**WHAT IS NEEDED:** When you copy the data, keep every word exactly as it is and leave the pictures out.

Stored data entries
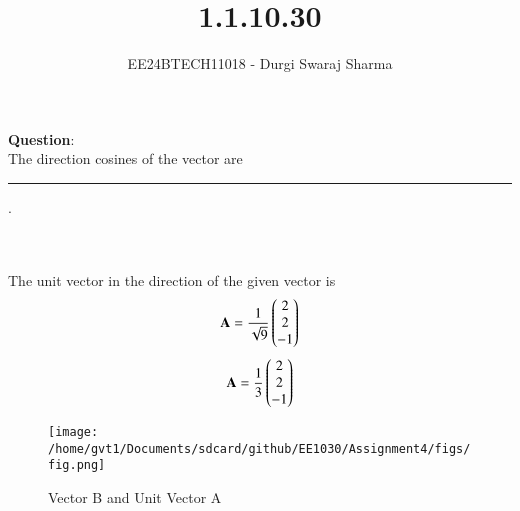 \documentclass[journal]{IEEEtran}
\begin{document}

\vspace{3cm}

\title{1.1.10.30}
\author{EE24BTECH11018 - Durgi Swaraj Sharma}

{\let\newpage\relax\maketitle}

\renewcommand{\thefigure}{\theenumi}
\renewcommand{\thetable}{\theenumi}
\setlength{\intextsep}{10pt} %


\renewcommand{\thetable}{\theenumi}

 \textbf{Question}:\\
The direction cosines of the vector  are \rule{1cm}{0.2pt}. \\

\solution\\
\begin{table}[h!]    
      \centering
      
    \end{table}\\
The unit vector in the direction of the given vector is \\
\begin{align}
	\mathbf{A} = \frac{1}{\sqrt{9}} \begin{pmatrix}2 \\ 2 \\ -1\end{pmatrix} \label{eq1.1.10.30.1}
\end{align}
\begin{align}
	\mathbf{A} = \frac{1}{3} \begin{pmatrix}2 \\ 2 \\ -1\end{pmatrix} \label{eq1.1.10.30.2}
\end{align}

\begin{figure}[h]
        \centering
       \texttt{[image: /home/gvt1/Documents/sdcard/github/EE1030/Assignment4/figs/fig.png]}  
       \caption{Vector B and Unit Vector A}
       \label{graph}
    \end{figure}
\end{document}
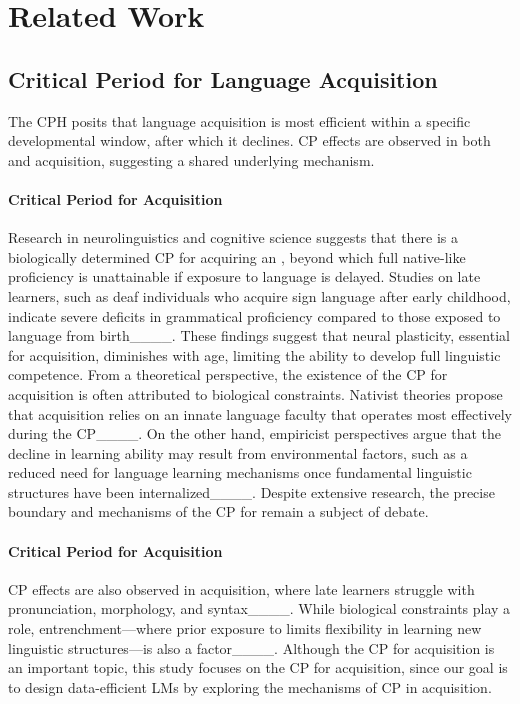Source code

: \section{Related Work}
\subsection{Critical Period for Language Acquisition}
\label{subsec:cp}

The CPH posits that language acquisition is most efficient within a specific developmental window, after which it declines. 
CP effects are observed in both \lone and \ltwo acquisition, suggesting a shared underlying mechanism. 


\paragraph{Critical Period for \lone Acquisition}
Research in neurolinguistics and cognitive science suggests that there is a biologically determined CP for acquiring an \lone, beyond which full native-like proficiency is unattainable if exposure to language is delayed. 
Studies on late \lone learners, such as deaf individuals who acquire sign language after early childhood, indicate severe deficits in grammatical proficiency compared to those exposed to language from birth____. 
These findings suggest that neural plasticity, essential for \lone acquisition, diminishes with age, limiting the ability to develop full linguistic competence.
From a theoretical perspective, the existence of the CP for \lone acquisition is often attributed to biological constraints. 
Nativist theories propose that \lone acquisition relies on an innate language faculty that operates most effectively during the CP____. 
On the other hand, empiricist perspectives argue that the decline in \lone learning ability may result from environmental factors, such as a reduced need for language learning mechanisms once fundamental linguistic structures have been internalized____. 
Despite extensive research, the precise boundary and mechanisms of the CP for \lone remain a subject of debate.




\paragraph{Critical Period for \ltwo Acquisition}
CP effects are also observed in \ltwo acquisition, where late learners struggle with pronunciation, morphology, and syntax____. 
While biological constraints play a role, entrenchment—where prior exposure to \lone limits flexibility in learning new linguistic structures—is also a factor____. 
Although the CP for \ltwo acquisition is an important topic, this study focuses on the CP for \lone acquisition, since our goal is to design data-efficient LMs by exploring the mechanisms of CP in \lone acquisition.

**TASK ANSWER:**
 \documentclass[journal]{IEEEtran}
\begin{document}

\vspace{3cm}

\title{1.1.10.30}
\author{EE24BTECH11018 - Durgi Swaraj Sharma}

{\let\newpage\relax\maketitle}

\renewcommand{\thefigure}{\theenumi}
\renewcommand{\thetable}{\theenumi}
\setlength{\intextsep}{10pt} %


\renewcommand{\thetable}{\theenumi}

 \textbf{Question}:\\
The direction cosines of the vector  are \rule{1cm}{0.2pt}. \\

\solution\\
\begin{table}[h!]    
      \centering
      
    \end{table}\\
The unit vector in the direction of the given vector is \\
\begin{align}
	\mathbf{A} = \frac{1}{\sqrt{9}} \begin{pmatrix}2 \\ 2 \\ -1\end{pmatrix} \label{eq1.1.10.30.1}
\end{align}
\begin{align}
	\mathbf{A} = \frac{1}{3} \begin{pmatrix}2 \\ 2 \\ -1\end{pmatrix} \label{eq1.1.10.30.2}
\end{align}

\begin{figure}[h]
        \centering
       \texttt{[image: /home/gvt1/Documents/sdcard/github/EE1030/Assignment4/figs/fig.png]}  
       \caption{Vector B and Unit Vector A}
       \label{graph}
    \end{figure}
\end{document}
Source code

: \section{Related Work}
\subsection{Critical Period for Language Acquisition}
\label{subsec:cp}

The CPH posits that language acquisition is most efficient within a specific developmental window, after which it declines. 
CP effects are observed in both \lone and \ltwo acquisition, suggesting a shared underlying mechanism. 


\paragraph{Critical Period for \lone Acquisition}
Research in neurolinguistics and cognitive science suggests that there is a biologically determined CP for acquiring an \lone, beyond which full native-like proficiency is unattainable if exposure to language is delayed. 
Studies on late \lone learners, such as deaf individuals who acquire sign language after early childhood, indicate severe deficits in grammatical proficiency compared to those exposed to language from birth____. 
These findings suggest that neural plasticity, essential for \lone acquisition, diminishes with age, limiting the ability to develop full linguistic competence.
From a theoretical perspective, the existence of the CP for \lone acquisition is often attributed to biological constraints. 
Nativist theories propose that \lone acquisition relies on an innate language faculty that operates most effectively during the CP____. 
On the other hand, empiricist perspectives argue that the decline in \lone learning ability may result from environmental factors, such as a reduced need for language learning mechanisms once fundamental linguistic structures have been internalized____. 
Despite extensive research, the precise boundary and mechanisms of the CP for \lone remain a subject of debate.




\paragraph{Critical Period for \ltwo Acquisition}
CP effects are also observed in \ltwo acquisition, where late learners struggle with pronunciation, morphology, and syntax____. 
While biological constraints play a role, entrenchment—where prior exposure to \lone limits flexibility in learning new linguistic structures—is also a factor____. 
Although the CP for \ltwo acquisition is an important topic, this study focuses on the CP for \lone acquisition, since our goal is to design data-efficient LMs by exploring the mechanisms of CP in \lone acquisition.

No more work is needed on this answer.